Variable Default Value Purpose
AZUREML_LOG_LEVEL INFO Sets the Logging level
AML_DBG_MODEL_INFO None Debug Model logging will take place if this is true
AML_APP_INSIGHTS_ENABLED None Enables Appinsights
AML_APP_INSIGHTS_KEY None Key to user AppInsights
AML_APP_INSIGHTS_ENDPOINT https://dc.services.visualstudio.com/v2/track Endpoint of AppInsights
AML_MODEL_DC_STORAGE_ENABLED None Enables Model Data Collection
HOSTNAME None Container name
WORKSPACE_NAME None User workspace name

Network configuration:

  • Gunicorn: This is the static network configuration for base image.

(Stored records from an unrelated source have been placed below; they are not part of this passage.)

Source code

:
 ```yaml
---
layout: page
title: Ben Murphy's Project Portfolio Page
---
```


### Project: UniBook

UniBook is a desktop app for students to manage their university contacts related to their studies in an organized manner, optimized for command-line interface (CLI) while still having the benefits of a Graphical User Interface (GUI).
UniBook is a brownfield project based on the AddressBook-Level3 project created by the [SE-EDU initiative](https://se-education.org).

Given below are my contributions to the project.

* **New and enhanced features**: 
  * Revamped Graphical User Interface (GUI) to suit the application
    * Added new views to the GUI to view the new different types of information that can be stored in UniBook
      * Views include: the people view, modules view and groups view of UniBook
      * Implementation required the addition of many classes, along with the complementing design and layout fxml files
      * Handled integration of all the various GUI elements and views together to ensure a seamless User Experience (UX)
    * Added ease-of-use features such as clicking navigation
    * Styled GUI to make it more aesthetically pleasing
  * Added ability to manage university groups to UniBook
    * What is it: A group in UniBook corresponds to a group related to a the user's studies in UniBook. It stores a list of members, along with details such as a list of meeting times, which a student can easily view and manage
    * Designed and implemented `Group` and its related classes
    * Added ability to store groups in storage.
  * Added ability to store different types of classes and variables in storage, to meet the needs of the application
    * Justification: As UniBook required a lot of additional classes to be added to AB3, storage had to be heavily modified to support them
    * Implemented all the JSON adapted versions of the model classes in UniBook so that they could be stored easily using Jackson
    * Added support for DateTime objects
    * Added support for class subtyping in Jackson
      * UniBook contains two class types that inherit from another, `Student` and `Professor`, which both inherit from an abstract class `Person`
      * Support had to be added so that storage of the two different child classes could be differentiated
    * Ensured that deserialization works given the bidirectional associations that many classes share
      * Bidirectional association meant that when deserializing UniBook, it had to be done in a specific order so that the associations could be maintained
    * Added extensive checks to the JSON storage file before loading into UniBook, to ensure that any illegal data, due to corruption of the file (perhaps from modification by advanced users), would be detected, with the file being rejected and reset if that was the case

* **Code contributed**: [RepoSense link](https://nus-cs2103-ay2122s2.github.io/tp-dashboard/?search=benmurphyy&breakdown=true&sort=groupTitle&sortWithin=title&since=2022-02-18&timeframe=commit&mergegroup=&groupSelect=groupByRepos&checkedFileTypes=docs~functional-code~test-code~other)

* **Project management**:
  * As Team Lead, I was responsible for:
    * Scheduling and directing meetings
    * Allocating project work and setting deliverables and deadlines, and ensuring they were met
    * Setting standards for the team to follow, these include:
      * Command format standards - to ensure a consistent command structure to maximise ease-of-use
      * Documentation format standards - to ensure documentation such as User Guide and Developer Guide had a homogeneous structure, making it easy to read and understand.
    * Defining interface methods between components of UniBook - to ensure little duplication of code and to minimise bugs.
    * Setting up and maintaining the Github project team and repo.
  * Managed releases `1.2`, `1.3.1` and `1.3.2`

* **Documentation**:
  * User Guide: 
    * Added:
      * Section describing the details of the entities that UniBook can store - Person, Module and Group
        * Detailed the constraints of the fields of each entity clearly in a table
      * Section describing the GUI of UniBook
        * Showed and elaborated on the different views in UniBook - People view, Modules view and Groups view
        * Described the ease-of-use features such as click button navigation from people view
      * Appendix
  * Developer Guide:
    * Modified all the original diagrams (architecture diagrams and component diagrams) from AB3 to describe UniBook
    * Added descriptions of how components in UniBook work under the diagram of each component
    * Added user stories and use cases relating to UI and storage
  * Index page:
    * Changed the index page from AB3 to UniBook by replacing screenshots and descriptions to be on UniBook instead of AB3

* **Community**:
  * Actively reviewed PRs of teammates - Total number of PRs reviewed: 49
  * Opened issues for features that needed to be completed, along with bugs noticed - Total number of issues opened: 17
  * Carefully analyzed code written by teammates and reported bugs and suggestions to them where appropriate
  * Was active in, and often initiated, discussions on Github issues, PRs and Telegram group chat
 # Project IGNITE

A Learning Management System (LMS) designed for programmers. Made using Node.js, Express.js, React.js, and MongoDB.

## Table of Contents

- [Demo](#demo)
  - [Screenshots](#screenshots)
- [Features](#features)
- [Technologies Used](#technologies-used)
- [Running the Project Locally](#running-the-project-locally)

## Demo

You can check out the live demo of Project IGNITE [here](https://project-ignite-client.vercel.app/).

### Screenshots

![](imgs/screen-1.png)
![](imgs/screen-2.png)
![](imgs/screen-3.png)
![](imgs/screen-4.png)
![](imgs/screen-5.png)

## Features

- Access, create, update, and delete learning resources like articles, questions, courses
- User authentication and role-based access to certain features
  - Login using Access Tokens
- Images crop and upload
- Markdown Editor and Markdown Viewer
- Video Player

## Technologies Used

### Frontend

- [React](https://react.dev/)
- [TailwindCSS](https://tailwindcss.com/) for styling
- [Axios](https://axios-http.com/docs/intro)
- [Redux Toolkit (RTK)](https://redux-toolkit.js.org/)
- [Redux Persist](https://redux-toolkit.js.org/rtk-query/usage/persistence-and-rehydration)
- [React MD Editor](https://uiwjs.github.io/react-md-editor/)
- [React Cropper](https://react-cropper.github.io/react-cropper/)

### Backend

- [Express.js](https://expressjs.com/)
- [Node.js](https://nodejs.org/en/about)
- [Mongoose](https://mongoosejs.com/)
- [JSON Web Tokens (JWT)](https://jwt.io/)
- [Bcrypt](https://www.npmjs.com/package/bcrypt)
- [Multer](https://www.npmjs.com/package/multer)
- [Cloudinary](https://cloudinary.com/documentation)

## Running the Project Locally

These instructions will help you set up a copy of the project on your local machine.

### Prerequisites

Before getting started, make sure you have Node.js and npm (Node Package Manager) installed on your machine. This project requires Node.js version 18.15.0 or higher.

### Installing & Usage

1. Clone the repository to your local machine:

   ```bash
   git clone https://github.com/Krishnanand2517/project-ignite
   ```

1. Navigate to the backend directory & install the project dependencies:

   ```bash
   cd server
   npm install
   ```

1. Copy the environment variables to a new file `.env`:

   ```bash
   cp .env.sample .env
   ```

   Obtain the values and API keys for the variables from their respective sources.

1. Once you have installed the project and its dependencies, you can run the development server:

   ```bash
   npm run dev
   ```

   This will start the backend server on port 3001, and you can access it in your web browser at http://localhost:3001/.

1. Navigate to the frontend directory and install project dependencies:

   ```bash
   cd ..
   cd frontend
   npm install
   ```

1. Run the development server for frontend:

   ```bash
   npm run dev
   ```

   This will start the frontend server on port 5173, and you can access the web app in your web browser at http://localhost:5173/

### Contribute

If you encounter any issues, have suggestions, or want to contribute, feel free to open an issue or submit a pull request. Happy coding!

  • Server socket: 127.0.0.1:31311. This defines where the server will be run by gunicorn.

  • Nginx:

    • The server listens on port 5001 and sets the proxied server to port 31311
Variable Value Purpose
proxy_pass http://127.0.0.1:313111 Sets the protocol and address of a proxied server.
proxy_connect_timeout 1000s Defines a timeout for establishing a connection with a proxied server.
proxy_read_timeout 1000s Defines a timeout for reading a response from the proxied server.
client_max_body_size 100m Sets the maximum allowed size of the client request body.

CORS Support:

Cross-origin resource sharing is a way to allow resources on a webpage to be requested from another domain. CORS works via HTTP headers sent with the client request and returned with the service response. For more information on CORS and valid headers, see Cross-origin resource sharing in Wikipedia.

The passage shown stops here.